Friday, September 19, 2008

The Comedy Stylings of Mitchell and Durant

One of the pleasures of Leonard Maltin's "Movie Comedy Teams" is the space given to the more obscure duos and trios, teams previously unknown to me. One such team is Mitchell and Durant. Maltin doesn't linger in his capsule sketch of these two, and it's not hard to see why. He describes their M.O. as basically just coming out and performing their brand of "slapstick," i.e. whaling away on each other for a few minutes, to the extent that everyone who sees the act can talk only about how unpleasant and jarring it is.

But don't take Maltin's word for it. Read these testimonials I gathered in a quick bit of research:

Unfortunately, there's a lot of unfunny comedy relief from a pair of mugging actors who hog altogether too much screen time.
--DVD SAVANT



Less welcome are the comic relief efforts of the knockabout clowns Frank Mitchell and Jack Durant, who appeared in various Fox musicals of the period, and have lapsed into deserved obscurity in the generations since. Their shtick, which was mainly comprised of wrestling one another into the scenery at the drop of a hat, makes the Stooges look like Noel Coward, and gets old extremely fast.
--TCM.COM



Mitchell and Durant play two goofballs that are supposed to be a sort of Laurel and Hardy of the ice delivery world, but manage to not be funny and come across as just annoying.
--a commenter at IMDB


Well, naturally, I had to see these guys myself. How could I resist such a buildup? I rented two of their efforts, an Alice Faye musical and a Shirley Temple vehicle, and after seeing them, all I can say is...

Yeah, these guys are brutal. I just can't add much more to those insightful putdowns.

At least in the Alice Faye movie, "365 Nights in Hollywood," they are given characters to play. They're not great characters, nor are they even particularly likable, but they actually interact with others and advance the plot a little bit. Plus in addition to the terrible slapstick, they get to do terrible impersonations of stars like Cary Grant--you know, personalities who don't make Leonard Maltin reach for his Maalox.

It's "Stand Up and Cheer!" that truly shows off what this comedy team is all about. Warner Baxter plays a Broadway producer given the Presidential directive of FUNNING the country out of that bummer called the Great Depression by putting on a show! The movie itself is not all that special, but it's harmless...until you get to Mitchell and Durant.

No, they don't smack around Shirley Temple, thank goodness, but in their own way they sure as hell "upstage" her as two Senators who enter Baxter's office to--well, damn it, I forget what they were really supposed to be doing because all they did was make some lame verbal repartee and grapple with each other. I guess there's some kind of balletic component to their jousting, but it comes off about as graceful as a sumo match--and not nearly as amusing.

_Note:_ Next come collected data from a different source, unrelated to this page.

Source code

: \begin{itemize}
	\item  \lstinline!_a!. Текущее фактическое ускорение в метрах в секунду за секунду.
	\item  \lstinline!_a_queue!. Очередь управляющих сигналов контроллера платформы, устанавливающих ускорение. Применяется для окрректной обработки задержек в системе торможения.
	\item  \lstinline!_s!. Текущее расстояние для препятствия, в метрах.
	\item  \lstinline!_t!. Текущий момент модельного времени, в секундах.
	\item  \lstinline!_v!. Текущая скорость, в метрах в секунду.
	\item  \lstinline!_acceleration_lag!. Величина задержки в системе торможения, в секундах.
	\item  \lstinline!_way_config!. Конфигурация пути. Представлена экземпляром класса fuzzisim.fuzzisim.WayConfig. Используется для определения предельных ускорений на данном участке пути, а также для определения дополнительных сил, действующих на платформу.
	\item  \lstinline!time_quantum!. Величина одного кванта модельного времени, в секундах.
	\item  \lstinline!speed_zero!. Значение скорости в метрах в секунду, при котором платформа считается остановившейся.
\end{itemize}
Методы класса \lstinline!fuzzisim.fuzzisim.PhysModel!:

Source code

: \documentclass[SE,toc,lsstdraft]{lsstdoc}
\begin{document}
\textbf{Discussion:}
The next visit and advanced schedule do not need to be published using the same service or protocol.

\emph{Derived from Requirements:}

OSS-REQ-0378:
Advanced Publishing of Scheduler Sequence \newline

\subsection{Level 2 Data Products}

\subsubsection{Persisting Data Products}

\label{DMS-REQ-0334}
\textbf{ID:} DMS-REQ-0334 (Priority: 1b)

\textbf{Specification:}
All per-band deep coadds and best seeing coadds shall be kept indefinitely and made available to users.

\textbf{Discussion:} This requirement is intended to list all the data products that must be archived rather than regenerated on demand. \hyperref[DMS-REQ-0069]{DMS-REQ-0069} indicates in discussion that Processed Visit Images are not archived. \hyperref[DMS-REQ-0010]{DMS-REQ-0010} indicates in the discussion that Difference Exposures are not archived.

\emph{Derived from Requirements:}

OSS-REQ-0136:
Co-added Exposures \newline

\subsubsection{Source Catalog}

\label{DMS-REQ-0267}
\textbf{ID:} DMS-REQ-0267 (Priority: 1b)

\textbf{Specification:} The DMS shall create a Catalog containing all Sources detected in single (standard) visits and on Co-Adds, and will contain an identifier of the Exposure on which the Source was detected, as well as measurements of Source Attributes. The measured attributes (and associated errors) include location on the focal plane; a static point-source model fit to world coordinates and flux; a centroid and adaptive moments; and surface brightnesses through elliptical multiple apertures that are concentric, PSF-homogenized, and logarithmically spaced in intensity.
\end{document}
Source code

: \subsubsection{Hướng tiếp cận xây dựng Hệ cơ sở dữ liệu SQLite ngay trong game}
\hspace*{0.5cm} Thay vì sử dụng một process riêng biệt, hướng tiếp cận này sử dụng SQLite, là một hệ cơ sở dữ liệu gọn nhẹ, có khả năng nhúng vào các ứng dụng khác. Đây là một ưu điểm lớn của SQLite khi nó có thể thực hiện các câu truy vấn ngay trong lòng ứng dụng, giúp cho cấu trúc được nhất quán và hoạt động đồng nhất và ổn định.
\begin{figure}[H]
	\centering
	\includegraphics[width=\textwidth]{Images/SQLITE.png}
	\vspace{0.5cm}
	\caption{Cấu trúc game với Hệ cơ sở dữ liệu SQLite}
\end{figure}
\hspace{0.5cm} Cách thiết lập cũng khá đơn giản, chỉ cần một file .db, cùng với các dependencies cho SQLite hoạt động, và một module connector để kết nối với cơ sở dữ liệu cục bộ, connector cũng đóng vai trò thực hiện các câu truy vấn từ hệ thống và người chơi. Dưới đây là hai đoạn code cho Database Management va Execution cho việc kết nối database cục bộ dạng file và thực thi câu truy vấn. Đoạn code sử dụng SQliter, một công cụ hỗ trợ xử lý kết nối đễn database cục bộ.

Really, neither I nor the above testimonials can do Mitchell and Durant justice. They're firmly in the "so bad it's good" category, at least to me, but your tolerance for them may be a lot weaker. Me, I'm hoping TCM shows them someday in "The Singing Kid," an Al Jolson picture with Allen Jenkins and Edward Everett Horton; or that Fox Movie Channel runs the wonderfully titled "She Learned About Sailors," another Faye vehicle. I can't resist!

1 comment:

Anonymous said...

I knew Frank Mitchell back in the 80s toward the end of his life. He lived in a crappy two room apartment in North Hollywood, CA. In his late 70s he supplemented his meager showbiz income by working as a Keystone Cop character at Universal Studios Tour. I interviewed him on camera for a documentary I made in 1982 about The Three Stooges. Mitchell had worked not only with stooge originator Ted Healy, but worked as a supporting player in several Three Stooges shorts at Columbia and was also a stuntman for Shemp who wasn't able to perform any of the physical gags himself. He came across like a lot of bitter old showbiz has beens who had a taste of the good life only to be spit out by a system that forgot about you if you didn't rise to the top. When his partner Jack Durant was groomed for stardom by Paramount they said goodbye to Mitchell who was relegated to occasional work in b-pictures. They wanted to make another Clark Gable out of Durant but it never happened. The two fell out and didn't speak to each other for many years. Mitchell was at work on a biography when he died. He'd only gotten the first chapter finished.